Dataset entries
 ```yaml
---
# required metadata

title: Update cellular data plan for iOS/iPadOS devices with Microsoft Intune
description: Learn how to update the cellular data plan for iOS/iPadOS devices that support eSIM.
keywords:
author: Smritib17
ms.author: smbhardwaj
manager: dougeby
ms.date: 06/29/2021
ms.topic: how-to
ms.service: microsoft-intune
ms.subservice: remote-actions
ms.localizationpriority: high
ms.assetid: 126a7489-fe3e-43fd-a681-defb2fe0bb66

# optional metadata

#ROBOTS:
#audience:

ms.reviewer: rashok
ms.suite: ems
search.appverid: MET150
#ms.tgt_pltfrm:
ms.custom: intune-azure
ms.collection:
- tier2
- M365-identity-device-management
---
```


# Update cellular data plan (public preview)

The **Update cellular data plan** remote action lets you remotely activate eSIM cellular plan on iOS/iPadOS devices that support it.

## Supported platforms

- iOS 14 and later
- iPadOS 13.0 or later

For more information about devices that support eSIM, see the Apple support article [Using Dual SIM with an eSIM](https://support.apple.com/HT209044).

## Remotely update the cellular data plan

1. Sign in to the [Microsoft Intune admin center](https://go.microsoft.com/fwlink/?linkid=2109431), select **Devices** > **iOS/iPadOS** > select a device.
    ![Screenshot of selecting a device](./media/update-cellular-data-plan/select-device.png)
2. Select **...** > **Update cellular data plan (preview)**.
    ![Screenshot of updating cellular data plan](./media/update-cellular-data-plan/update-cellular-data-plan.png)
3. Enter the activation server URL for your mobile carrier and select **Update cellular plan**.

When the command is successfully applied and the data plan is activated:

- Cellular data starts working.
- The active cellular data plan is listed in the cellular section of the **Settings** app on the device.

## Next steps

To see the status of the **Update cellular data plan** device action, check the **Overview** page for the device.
---
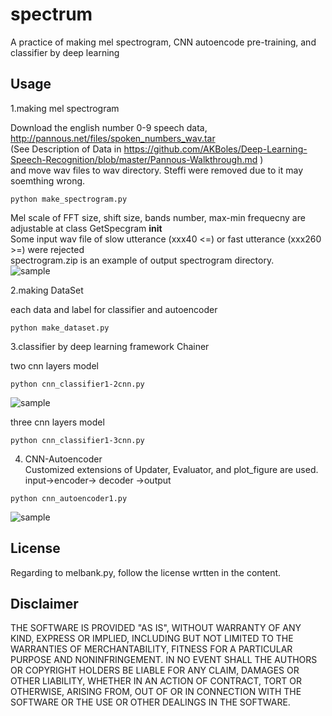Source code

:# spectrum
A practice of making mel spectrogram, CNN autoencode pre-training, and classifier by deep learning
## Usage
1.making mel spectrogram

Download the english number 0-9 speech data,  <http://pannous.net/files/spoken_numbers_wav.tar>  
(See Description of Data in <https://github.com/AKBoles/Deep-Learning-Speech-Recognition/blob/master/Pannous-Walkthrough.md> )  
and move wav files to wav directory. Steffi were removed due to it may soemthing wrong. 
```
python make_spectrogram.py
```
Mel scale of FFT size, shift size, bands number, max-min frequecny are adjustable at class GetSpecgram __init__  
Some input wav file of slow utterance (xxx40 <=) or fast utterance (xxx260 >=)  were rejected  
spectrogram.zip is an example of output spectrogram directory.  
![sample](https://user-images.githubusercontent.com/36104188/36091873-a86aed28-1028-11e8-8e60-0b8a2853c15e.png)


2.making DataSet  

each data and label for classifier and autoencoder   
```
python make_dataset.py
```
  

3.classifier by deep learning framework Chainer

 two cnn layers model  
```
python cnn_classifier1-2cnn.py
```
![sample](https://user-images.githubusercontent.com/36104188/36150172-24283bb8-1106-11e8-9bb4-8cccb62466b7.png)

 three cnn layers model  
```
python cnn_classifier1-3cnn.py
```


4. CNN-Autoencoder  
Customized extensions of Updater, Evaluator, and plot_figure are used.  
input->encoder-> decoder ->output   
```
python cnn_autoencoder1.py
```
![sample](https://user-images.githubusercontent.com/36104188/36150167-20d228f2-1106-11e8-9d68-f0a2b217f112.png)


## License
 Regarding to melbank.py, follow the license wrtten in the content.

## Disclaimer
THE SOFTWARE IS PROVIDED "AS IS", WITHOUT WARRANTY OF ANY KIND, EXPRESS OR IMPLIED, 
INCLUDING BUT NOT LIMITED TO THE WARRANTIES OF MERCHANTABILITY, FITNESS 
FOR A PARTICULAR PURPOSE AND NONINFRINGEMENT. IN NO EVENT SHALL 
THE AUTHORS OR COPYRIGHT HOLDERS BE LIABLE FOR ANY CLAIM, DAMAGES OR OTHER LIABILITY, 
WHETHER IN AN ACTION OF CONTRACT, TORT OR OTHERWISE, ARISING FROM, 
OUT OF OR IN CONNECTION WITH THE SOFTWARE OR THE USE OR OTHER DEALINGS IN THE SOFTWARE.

• [What to work on]
In the data above, retype exactly and only the lines between the one holding "INCLUDING BUT NOT" and the one holding "OUT OF OR IN", inclusive.

• [Result for this task]
INCLUDING BUT NOT LIMITED TO THE WARRANTIES OF MERCHANTABILITY, FITNESS 
FOR A PARTICULAR PURPOSE AND NONINFRINGEMENT. IN NO EVENT SHALL 
THE AUTHORS OR COPYRIGHT HOLDERS BE LIABLE FOR ANY CLAIM, DAMAGES OR OTHER LIABILITY, 
WHETHER IN AN ACTION OF CONTRACT, TORT OR OTHERWISE, ARISING FROM, 
OUT OF OR IN CONNECTION WITH THE SOFTWARE OR THE USE OR OTHER DEALINGS IN THE SOFTWARE.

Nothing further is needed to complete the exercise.